*** Opening of DATA FOR THE TASK ***

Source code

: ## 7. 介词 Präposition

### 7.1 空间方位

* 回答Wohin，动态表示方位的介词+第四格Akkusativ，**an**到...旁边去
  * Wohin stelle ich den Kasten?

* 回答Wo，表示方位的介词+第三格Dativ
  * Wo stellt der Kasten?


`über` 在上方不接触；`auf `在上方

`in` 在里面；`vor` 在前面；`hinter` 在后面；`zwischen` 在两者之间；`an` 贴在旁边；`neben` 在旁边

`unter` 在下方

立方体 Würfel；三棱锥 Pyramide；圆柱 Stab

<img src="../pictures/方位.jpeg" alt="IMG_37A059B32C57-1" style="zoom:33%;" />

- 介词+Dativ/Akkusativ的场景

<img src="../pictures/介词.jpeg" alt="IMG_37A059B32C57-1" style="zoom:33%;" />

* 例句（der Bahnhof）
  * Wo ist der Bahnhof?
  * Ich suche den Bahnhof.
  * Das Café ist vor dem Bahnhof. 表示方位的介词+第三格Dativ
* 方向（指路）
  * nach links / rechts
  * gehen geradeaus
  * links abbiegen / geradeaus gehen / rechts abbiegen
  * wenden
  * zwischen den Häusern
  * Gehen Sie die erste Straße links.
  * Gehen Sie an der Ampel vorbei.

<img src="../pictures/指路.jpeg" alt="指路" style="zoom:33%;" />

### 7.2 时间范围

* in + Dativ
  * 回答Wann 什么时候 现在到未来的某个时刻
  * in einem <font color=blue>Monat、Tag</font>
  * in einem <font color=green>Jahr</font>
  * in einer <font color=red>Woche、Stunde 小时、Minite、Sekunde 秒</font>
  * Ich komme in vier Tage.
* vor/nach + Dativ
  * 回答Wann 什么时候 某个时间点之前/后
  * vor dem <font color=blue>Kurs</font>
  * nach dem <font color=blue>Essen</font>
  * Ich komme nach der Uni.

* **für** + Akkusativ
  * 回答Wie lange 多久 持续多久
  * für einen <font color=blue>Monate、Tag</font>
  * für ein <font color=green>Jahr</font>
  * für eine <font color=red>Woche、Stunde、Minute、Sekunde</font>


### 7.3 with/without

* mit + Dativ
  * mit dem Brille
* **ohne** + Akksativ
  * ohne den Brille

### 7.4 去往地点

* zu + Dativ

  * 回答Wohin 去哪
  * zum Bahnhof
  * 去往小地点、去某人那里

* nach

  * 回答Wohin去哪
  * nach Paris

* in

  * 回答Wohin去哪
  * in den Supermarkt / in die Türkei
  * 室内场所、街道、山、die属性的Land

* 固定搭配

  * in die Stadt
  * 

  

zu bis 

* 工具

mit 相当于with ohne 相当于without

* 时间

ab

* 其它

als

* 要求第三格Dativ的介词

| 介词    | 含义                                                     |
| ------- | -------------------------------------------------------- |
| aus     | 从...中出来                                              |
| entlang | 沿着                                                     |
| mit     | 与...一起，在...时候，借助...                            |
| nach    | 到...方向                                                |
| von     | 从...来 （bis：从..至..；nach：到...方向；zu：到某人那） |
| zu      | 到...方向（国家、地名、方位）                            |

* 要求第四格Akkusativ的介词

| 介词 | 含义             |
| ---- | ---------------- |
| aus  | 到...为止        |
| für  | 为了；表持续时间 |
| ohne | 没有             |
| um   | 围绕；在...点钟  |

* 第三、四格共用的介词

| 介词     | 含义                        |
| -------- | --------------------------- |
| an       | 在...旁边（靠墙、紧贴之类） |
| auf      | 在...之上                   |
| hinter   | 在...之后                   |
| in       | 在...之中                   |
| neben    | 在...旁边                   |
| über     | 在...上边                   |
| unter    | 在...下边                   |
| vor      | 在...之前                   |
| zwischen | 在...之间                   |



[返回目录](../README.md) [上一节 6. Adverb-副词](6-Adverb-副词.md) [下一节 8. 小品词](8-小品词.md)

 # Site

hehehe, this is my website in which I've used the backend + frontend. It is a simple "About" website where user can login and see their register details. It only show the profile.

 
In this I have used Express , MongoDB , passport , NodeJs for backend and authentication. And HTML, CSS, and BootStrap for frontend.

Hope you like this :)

*** Close of DATA FOR THE TASK ***

• [ACTION ITEM]:
Nothing in the records may change; output all of them exactly.

• [OUTPUT OF THE TASK]:
Source code

: ## 7. 介词 Präposition

### 7.1 空间方位

* 回答Wohin，动态表示方位的介词+第四格Akkusativ，**an**到...旁边去
  * Wohin stelle ich den Kasten?

* 回答Wo，表示方位的介词+第三格Dativ
  * Wo stellt der Kasten?


`über` 在上方不接触；`auf `在上方

`in` 在里面；`vor` 在前面；`hinter` 在后面；`zwischen` 在两者之间；`an` 贴在旁边；`neben` 在旁边

`unter` 在下方

立方体 Würfel；三棱锥 Pyramide；圆柱 Stab

<img src="../pictures/方位.jpeg" alt="IMG_37A059B32C57-1" style="zoom:33%;" />

- 介词+Dativ/Akkusativ的场景

<img src="../pictures/介词.jpeg" alt="IMG_37A059B32C57-1" style="zoom:33%;" />

* 例句（der Bahnhof）
  * Wo ist der Bahnhof?
  * Ich suche den Bahnhof.
  * Das Café ist vor dem Bahnhof. 表示方位的介词+第三格Dativ
* 方向（指路）
  * nach links / rechts
  * gehen geradeaus
  * links abbiegen / geradeaus gehen / rechts abbiegen
  * wenden
  * zwischen den Häusern
  * Gehen Sie die erste Straße links.
  * Gehen Sie an der Ampel vorbei.

<img src="../pictures/指路.jpeg" alt="指路" style="zoom:33%;" />

### 7.2 时间范围

* in + Dativ
  * 回答Wann 什么时候 现在到未来的某个时刻
  * in einem <font color=blue>Monat、Tag</font>
  * in einem <font color=green>Jahr</font>
  * in einer <font color=red>Woche、Stunde 小时、Minite、Sekunde 秒</font>
  * Ich komme in vier Tage.
* vor/nach + Dativ
  * 回答Wann 什么时候 某个时间点之前/后
  * vor dem <font color=blue>Kurs</font>
  * nach dem <font color=blue>Essen</font>
  * Ich komme nach der Uni.

* **für** + Akkusativ
  * 回答Wie lange 多久 持续多久
  * für einen <font color=blue>Monate、Tag</font>
  * für ein <font color=green>Jahr</font>
  * für eine <font color=red>Woche、Stunde、Minute、Sekunde</font>


### 7.3 with/without

* mit + Dativ
  * mit dem Brille
* **ohne** + Akksativ
  * ohne den Brille

### 7.4 去往地点

* zu + Dativ

  * 回答Wohin 去哪
  * zum Bahnhof
  * 去往小地点、去某人那里

* nach

  * 回答Wohin去哪
  * nach Paris

* in

  * 回答Wohin去哪
  * in den Supermarkt / in die Türkei
  * 室内场所、街道、山、die属性的Land

* 固定搭配

  * in die Stadt
  * 

  

zu bis 

* 工具

mit 相当于with ohne 相当于without

* 时间

ab

* 其它

als

* 要求第三格Dativ的介词

| 介词    | 含义                                                     |
| ------- | -------------------------------------------------------- |
| aus     | 从...中出来                                              |
| entlang | 沿着                                                     |
| mit     | 与...一起，在...时候，借助...                            |
| nach    | 到...方向                                                |
| von     | 从...来 （bis：从..至..；nach：到...方向；zu：到某人那） |
| zu      | 到...方向（国家、地名、方位）                            |

* 要求第四格Akkusativ的介词

| 介词 | 含义             |
| ---- | ---------------- |
| aus  | 到...为止        |
| für  | 为了；表持续时间 |
| ohne | 没有             |
| um   | 围绕；在...点钟  |

* 第三、四格共用的介词

| 介词     | 含义                        |
| -------- | --------------------------- |
| an       | 在...旁边（靠墙、紧贴之类） |
| auf      | 在...之上                   |
| hinter   | 在...之后                   |
| in       | 在...之中                   |
| neben    | 在...旁边                   |
| über     | 在...上边                   |
| unter    | 在...下边                   |
| vor      | 在...之前                   |
| zwischen | 在...之间                   |



[返回目录](../README.md) [上一节 6. Adverb-副词](6-Adverb-副词.md) [下一节 8. 小品词](8-小品词.md)

 # Site

hehehe, this is my website in which I've used the backend + frontend. It is a simple "About" website where user can login and see their register details. It only show the profile.

 
In this I have used Express , MongoDB , passport , NodeJs for backend and authentication. And HTML, CSS, and BootStrap for frontend.

Hope you like this :)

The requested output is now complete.